Muhalefet kendi içinde yarım düzine fraksiyondan oluşuyor.. Her şeye rağmen Ahmedi Nejat'ın toplumsal desteği büyük.. Bu gelişmeler tabanı rahatsız etse de Kum ve Pazarın sessizliği anlamlı. O zaman çözüm Ahmedi Nejat'la yola devam, ama muhalefetin meşru taleplerinin dikkate alınması şartı ile.. Rejim ve iktidar sorunu yok.. Bir yürütme ile ilgili Reform sorunu var..

Tahran şiddetten kaçınarak yüzünü toplumsal taleplere çevirmesi gerek.. Yine İran yönetiminin şunu görmesi gerek; macun tüpten çıkmıştır. Geri dönüşü yok.. Bundan sonra hiçbir şey eskisi gibi olmayacak!

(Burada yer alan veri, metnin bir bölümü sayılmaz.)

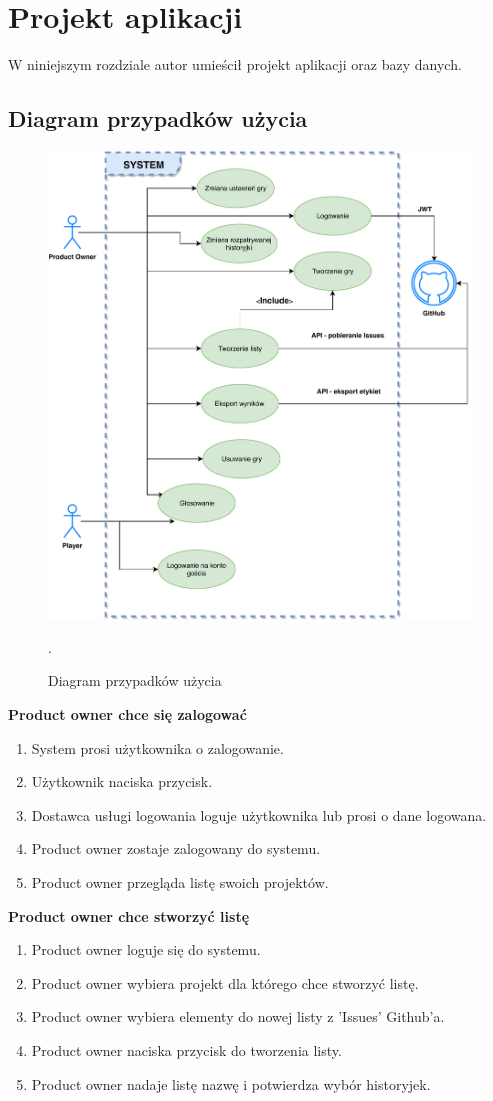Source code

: \chapter{Projekt aplikacji}
W niniejszym rozdziale autor umieścił projekt aplikacji oraz bazy danych.
\section{Diagram przypadków użycia}
\begin{figure}[H]
	\centering\includegraphics[width=.9\textwidth]{img/useCase}
	\caption{Diagram przypadków użycia}.
	\label{rys:useCase}
\end{figure}
\textbf{Product owner chce się zalogować}
\begin{enumerate}
    \item System prosi użytkownika o zalogowanie.
    \item Użytkownik naciska przycisk.
    \item Dostawca usługi logowania loguje użytkownika lub prosi o dane logowana.
    \item Product owner zostaje zalogowany do systemu.
    \item Product owner przegląda listę swoich projektów.
\end{enumerate}
\textbf{Product owner chce stworzyć listę}
\begin{enumerate}
    \item Product owner loguje się do systemu.
    \item Product owner wybiera projekt dla którego chce stworzyć listę.
    \item Product owner wybiera elementy do nowej listy z 'Issues' Github'a.
    \item Product owner naciska przycisk do tworzenia listy.
    \item Product owner nadaje listę nazwę i potwierdza wybór historyjek.
\end{enumerate}
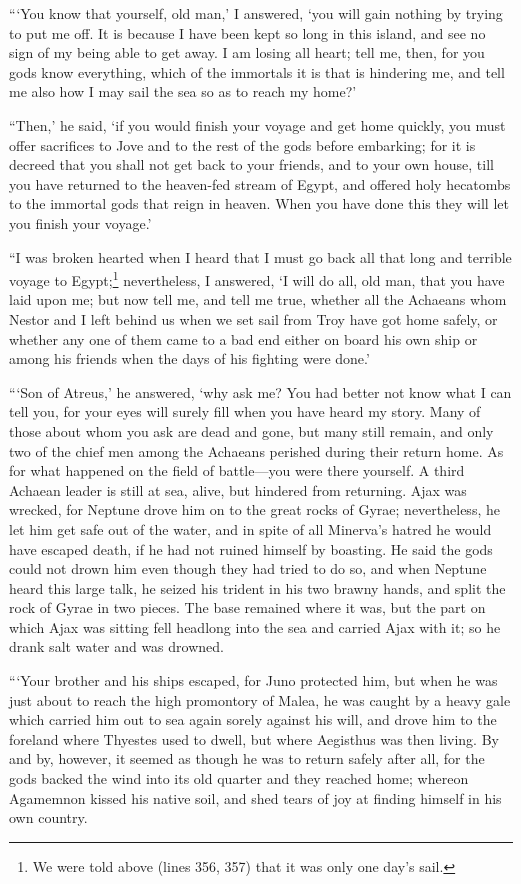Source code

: “‘You know that yourself, old man,’ I answered, ‘you will gain nothing by
trying to put me off. It is because I have been kept so long in this island,
and see no sign of my being able to get away. I am losing all heart; tell me,
then, for you gods know everything, which of the immortals it is that is
hindering me, and tell me also how I may sail the sea so as to reach my home?’

“Then,’ he said, ‘if you would finish your voyage and get home quickly, you
must offer sacrifices to Jove and to the rest of the gods before embarking; for
it is decreed that you shall not get back to your friends, and to your own
house, till you have returned to the heaven-fed stream of Egypt, and offered
holy hecatombs to the immortal gods that reign in heaven. When you have done
this they will let you finish your voyage.’

“I was broken hearted when I heard that I must go back all that long and
terrible voyage to Egypt;\footnote{We were told above (lines 356, 357) that it was only one day’s sail.} nevertheless, I answered, ‘I will do
all, old man, that you have laid upon me; but now tell me, and tell me true,
whether all the Achaeans whom Nestor and I left behind us when we set sail from
Troy have got home safely, or whether any one of them came to a bad end either
on board his own ship or among his friends when the days of his fighting were
done.’

“‘Son of Atreus,’ he answered, ‘why ask me? You had better not know what I can
tell you, for your eyes will surely fill when you have heard my story. Many of
those about whom you ask are dead and gone, but many still remain, and only two
of the chief men among the Achaeans perished during their return home. As for
what happened on the field of battle—you were there yourself. A third Achaean
leader is still at sea, alive, but hindered from returning. Ajax was wrecked,
for Neptune drove him on to the great rocks of Gyrae; nevertheless, he let him
get safe out of the water, and in spite of all Minerva’s hatred he would have
escaped death, if he had not ruined himself by boasting. He said the gods could
not drown him even though they had tried to do so, and when Neptune heard this
large talk, he seized his trident in his two brawny hands, and split the rock
of Gyrae in two pieces. The base remained where it was, but the part on which
Ajax was sitting fell headlong into the sea and carried Ajax with it; so he
drank salt water and was drowned.

“‘Your brother and his ships escaped, for Juno protected him, but when he was
just about to reach the high promontory of Malea, he was caught by a heavy gale
which carried him out to sea again sorely against his will, and drove him to
the foreland where Thyestes used to dwell, but where Aegisthus was then living.
By and by, however, it seemed as though he was to return safely after all, for
the gods backed the wind into its old quarter and they reached home; whereon
Agamemnon kissed his native soil, and shed tears of joy at finding himself in
his own country.


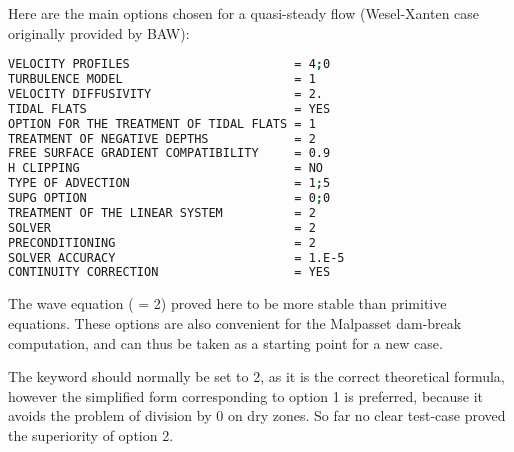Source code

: Here are the main options chosen for a quasi-steady flow
(Wesel-Xanten case originally provided by BAW):
\begin{lstlisting}[language=bash]
VELOCITY PROFILES                       = 4;0
TURBULENCE MODEL                        = 1
VELOCITY DIFFUSIVITY                    = 2.
TIDAL FLATS                             = YES
OPTION FOR THE TREATMENT OF TIDAL FLATS = 1
TREATMENT OF NEGATIVE DEPTHS            = 2
FREE SURFACE GRADIENT COMPATIBILITY     = 0.9
H CLIPPING                              = NO
TYPE OF ADVECTION                       = 1;5
SUPG OPTION                             = 0;0
TREATMENT OF THE LINEAR SYSTEM          = 2
SOLVER                                  = 2
PRECONDITIONING                         = 2
SOLVER ACCURACY                         = 1.E-5
CONTINUITY CORRECTION                   = YES
\end{lstlisting}
The wave equation ( = 2) proved here
to be more stable than primitive equations.
These options are also convenient for the Malpasset dam-break computation,
and can thus be taken as a starting point for a new case.

The keyword  should normally be
set to 2, as it is the correct theoretical formula, however the simplified form
corresponding to option 1 is preferred, because it avoids the problem of
division by 0 on dry zones.
So far no clear test-case proved the superiority of option 2.
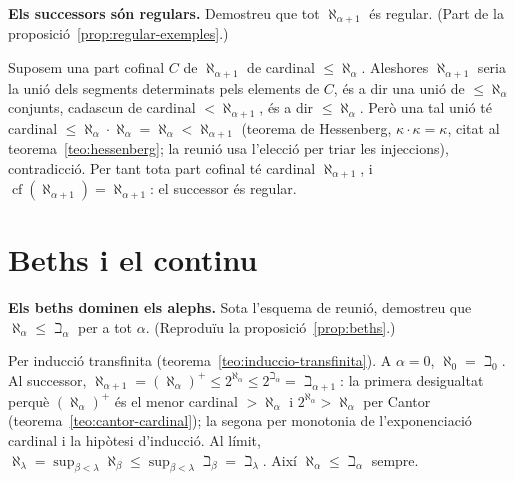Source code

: \begin{exercici}
\textbf{Els successors són regulars.} Demostreu que tot \(\aleph_{\alpha+1}\) és regular. (Part de la proposició~\ref{prop:regular-exemples}.)
\end{exercici}
\begin{solucio}
Suposem una part cofinal \(C\) de \(\aleph_{\alpha+1}\) de cardinal \(\le\aleph_\alpha\). Aleshores \(\aleph_{\alpha+1}\) seria la unió dels segments determinats pels elements de \(C\), és a dir una unió de \(\le\aleph_\alpha\) conjunts, cadascun de cardinal \(<\aleph_{\alpha+1}\), és a dir \(\le\aleph_\alpha\). Però una tal unió té cardinal \(\le\aleph_\alpha\cdot\aleph_\alpha=\aleph_\alpha<\aleph_{\alpha+1}\) (teorema de Hessenberg, \(\kappa\cdot\kappa=\kappa\), citat al teorema~\ref{teo:hessenberg}; la reunió usa l'elecció per triar les injeccions), contradicció. Per tant tota part cofinal té cardinal \(\aleph_{\alpha+1}\), i \(\operatorname{cf}(\aleph_{\alpha+1})=\aleph_{\alpha+1}\): el successor és regular.
\end{solucio}

\section{Beths i el continu}\label{prac:beths-continu}

\begin{exercici}
\textbf{Els beths dominen els alephs.} Sota l'esquema de reunió, demostreu que \(\aleph_\alpha\le\beth_\alpha\) per a tot \(\alpha\). (Reproduïu la proposició~\ref{prop:beths}.)
\end{exercici}
\begin{solucio}
Per inducció transfinita (teorema~\ref{teo:induccio-transfinita}). A \(\alpha=0\), \(\aleph_0=\beth_0\). Al successor, \(\aleph_{\alpha+1}=(\aleph_\alpha)^+\le 2^{\aleph_\alpha}\le 2^{\beth_\alpha}=\beth_{\alpha+1}\): la primera desigualtat perquè \((\aleph_\alpha)^+\) és el menor cardinal \(>\aleph_\alpha\) i \(2^{\aleph_\alpha}>\aleph_\alpha\) per Cantor (teorema~\ref{teo:cantor-cardinal}); la segona per monotonia de l'exponenciació cardinal i la hipòtesi d'inducció. Al límit, \(\aleph_\lambda=\sup_{\beta<\lambda}\aleph_\beta\le\sup_{\beta<\lambda}\beth_\beta=\beth_\lambda\). Així \(\aleph_\alpha\le\beth_\alpha\) sempre.
\end{solucio}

İran'ın içindeki gizli devlet ve İran rejiminin derin devleti hükmündeki güç odakları da erken zamanda bu şekilde gün yüzüne çıktı.. Eğer İran bu krizi sağlıklı bir şekilde aşacak olursa, içini kemiren kurtlardan kurtulmak, halkı ile barışık bir rejim olarak dış tehditlere karşı yeni bir başlangıç yapabilir.. Yoksa bu süreç bu iktidar için sonun başlangıcı olur. Kriz daha da derinleşecek olursa bu ülke ve rejim açısından daha da tehlikeli bir hal alabilir..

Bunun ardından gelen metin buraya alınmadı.